***** SUPPLIED DATA
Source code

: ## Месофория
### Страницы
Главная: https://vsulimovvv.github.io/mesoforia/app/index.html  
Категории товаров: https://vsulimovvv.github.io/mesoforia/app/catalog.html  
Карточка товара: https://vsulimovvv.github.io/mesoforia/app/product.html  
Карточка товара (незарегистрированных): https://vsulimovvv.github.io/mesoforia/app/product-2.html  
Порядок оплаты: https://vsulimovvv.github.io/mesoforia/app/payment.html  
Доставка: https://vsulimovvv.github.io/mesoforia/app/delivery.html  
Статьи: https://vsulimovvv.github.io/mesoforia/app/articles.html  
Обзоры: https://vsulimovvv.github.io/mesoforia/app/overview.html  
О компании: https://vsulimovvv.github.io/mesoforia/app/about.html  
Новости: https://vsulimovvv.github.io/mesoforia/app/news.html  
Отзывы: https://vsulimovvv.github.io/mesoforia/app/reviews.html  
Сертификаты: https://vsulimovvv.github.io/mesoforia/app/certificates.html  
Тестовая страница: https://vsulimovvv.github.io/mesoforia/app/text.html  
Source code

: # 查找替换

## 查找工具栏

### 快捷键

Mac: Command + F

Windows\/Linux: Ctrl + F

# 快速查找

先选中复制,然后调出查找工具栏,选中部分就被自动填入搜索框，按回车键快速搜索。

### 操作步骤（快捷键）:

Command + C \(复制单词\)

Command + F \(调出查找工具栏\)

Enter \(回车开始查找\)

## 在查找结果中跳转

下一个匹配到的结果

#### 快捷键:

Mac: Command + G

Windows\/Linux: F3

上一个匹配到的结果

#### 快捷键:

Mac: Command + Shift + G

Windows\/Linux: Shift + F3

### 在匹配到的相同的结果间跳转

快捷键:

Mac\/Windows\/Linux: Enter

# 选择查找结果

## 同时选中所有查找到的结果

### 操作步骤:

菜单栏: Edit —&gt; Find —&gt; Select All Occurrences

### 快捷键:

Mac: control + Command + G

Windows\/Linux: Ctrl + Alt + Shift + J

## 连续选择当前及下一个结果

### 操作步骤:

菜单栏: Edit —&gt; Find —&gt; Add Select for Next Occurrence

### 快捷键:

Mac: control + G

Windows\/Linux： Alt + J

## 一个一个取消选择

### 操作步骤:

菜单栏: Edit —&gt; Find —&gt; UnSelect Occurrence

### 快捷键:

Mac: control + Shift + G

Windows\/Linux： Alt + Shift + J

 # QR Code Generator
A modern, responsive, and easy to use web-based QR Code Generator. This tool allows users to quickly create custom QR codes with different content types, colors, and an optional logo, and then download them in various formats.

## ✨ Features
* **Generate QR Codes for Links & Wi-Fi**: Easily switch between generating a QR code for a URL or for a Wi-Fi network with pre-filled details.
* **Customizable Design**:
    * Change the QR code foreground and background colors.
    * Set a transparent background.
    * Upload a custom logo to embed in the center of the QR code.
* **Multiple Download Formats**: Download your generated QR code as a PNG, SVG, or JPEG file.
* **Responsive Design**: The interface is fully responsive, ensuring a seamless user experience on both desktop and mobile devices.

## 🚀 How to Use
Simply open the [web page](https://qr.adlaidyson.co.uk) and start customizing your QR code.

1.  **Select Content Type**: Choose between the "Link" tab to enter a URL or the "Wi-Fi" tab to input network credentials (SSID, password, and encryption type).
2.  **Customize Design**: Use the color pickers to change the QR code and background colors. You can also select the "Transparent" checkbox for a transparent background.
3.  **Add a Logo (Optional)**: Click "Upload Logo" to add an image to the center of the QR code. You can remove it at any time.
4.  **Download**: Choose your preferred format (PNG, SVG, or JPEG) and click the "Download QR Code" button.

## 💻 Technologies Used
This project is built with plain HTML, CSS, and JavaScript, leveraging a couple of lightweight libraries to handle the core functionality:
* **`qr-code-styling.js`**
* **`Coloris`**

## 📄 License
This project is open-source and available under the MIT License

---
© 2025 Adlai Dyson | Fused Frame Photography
**********
# TASK STATEMENT:
Reproduce exactly the line containing "in the center of the QR code." and every line after it through the end of the records above, and nothing else.

# SOLUTION:
    * Upload a custom logo to embed in the center of the QR code.
* **Multiple Download Formats**: Download your generated QR code as a PNG, SVG, or JPEG file.
* **Responsive Design**: The interface is fully responsive, ensuring a seamless user experience on both desktop and mobile devices.

## 🚀 How to Use
Simply open the [web page](https://qr.adlaidyson.co.uk) and start customizing your QR code.

1.  **Select Content Type**: Choose between the "Link" tab to enter a URL or the "Wi-Fi" tab to input network credentials (SSID, password, and encryption type).
2.  **Customize Design**: Use the color pickers to change the QR code and background colors. You can also select the "Transparent" checkbox for a transparent background.
3.  **Add a Logo (Optional)**: Click "Upload Logo" to add an image to the center of the QR code. You can remove it at any time.
4.  **Download**: Choose your preferred format (PNG, SVG, or JPEG) and click the "Download QR Code" button.

## 💻 Technologies Used
This project is built with plain HTML, CSS, and JavaScript, leveraging a couple of lightweight libraries to handle the core functionality:
* **`qr-code-styling.js`**
* **`Coloris`**

## 📄 License
This project is open-source and available under the MIT License

---
© 2025 Adlai Dyson | Fused Frame Photography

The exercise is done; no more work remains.